**Prompt**
Keep only the lines from the top of the listing through the one with "complex list. |", and reproduce them unaltered.

**Data to use**
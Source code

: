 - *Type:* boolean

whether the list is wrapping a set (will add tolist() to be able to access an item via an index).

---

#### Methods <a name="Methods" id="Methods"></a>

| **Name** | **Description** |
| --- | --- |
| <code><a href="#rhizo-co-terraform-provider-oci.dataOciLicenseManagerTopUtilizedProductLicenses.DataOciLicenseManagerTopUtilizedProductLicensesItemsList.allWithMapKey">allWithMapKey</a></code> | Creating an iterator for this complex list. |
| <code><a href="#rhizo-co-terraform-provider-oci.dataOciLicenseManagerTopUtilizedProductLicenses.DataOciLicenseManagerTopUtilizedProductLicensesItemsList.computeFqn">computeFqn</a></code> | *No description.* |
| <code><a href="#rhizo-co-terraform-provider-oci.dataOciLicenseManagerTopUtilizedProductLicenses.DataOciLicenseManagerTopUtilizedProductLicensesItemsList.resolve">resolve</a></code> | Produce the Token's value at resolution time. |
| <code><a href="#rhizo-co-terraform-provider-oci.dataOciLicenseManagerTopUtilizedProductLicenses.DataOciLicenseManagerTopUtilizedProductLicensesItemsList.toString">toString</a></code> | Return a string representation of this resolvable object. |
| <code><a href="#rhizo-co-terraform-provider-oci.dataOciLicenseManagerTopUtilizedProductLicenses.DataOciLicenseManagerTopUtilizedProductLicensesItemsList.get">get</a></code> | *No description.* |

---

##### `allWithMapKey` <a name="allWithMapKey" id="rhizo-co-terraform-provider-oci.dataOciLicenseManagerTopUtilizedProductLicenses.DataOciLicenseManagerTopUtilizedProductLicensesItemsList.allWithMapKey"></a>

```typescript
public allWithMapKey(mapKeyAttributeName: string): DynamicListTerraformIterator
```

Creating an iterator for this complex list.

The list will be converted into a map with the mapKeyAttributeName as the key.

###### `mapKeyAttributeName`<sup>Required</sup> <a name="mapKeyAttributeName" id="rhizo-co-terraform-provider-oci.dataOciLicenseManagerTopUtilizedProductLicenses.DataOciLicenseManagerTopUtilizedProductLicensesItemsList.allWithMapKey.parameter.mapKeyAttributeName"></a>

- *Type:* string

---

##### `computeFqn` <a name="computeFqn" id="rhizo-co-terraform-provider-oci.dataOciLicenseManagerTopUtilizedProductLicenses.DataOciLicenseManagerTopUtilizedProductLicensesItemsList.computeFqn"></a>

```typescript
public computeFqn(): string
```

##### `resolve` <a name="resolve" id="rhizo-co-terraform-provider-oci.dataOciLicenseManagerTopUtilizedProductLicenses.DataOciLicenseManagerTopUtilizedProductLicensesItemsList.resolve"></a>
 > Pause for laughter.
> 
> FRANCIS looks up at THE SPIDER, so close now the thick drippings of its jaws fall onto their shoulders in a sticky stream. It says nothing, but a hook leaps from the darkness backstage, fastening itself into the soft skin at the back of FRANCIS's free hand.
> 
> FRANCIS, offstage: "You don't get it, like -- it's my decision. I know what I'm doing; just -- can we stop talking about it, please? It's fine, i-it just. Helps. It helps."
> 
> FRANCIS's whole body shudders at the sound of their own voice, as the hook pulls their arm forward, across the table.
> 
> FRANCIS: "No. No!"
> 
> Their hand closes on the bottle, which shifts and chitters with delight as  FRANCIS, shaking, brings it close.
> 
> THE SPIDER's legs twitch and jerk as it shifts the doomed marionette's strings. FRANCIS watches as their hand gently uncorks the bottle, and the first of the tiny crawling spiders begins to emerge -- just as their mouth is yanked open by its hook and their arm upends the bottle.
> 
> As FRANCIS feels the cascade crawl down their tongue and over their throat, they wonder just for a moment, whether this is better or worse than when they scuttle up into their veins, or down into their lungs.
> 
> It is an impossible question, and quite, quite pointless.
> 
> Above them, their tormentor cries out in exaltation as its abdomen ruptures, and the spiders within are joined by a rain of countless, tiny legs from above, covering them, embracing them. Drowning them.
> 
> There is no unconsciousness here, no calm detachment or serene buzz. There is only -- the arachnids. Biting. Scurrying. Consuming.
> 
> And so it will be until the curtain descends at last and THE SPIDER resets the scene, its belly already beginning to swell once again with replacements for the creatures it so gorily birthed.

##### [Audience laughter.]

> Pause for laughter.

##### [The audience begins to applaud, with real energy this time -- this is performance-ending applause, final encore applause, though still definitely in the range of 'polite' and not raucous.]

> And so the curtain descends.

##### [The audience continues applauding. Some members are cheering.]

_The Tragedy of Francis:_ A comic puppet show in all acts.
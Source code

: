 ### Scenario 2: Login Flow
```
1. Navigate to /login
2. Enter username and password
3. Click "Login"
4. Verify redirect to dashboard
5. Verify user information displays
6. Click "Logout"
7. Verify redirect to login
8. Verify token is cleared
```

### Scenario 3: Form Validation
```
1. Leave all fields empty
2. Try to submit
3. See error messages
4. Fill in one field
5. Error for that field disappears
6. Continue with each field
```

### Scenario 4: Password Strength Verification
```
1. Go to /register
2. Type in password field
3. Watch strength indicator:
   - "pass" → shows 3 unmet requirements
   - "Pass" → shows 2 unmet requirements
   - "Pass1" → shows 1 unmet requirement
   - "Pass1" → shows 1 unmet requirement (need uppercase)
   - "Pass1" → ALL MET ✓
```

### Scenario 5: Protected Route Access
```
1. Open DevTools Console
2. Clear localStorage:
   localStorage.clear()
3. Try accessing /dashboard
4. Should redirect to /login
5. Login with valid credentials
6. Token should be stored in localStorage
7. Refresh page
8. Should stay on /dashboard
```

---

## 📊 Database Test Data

**Task solution**
Source code

: - *Type:* boolean

whether the list is wrapping a set (will add tolist() to be able to access an item via an index).

---

#### Methods <a name="Methods" id="Methods"></a>

| **Name** | **Description** |
| --- | --- |
| <code><a href="#rhizo-co-terraform-provider-oci.dataOciLicenseManagerTopUtilizedProductLicenses.DataOciLicenseManagerTopUtilizedProductLicensesItemsList.allWithMapKey">allWithMapKey</a></code> | Creating an iterator for this complex list. |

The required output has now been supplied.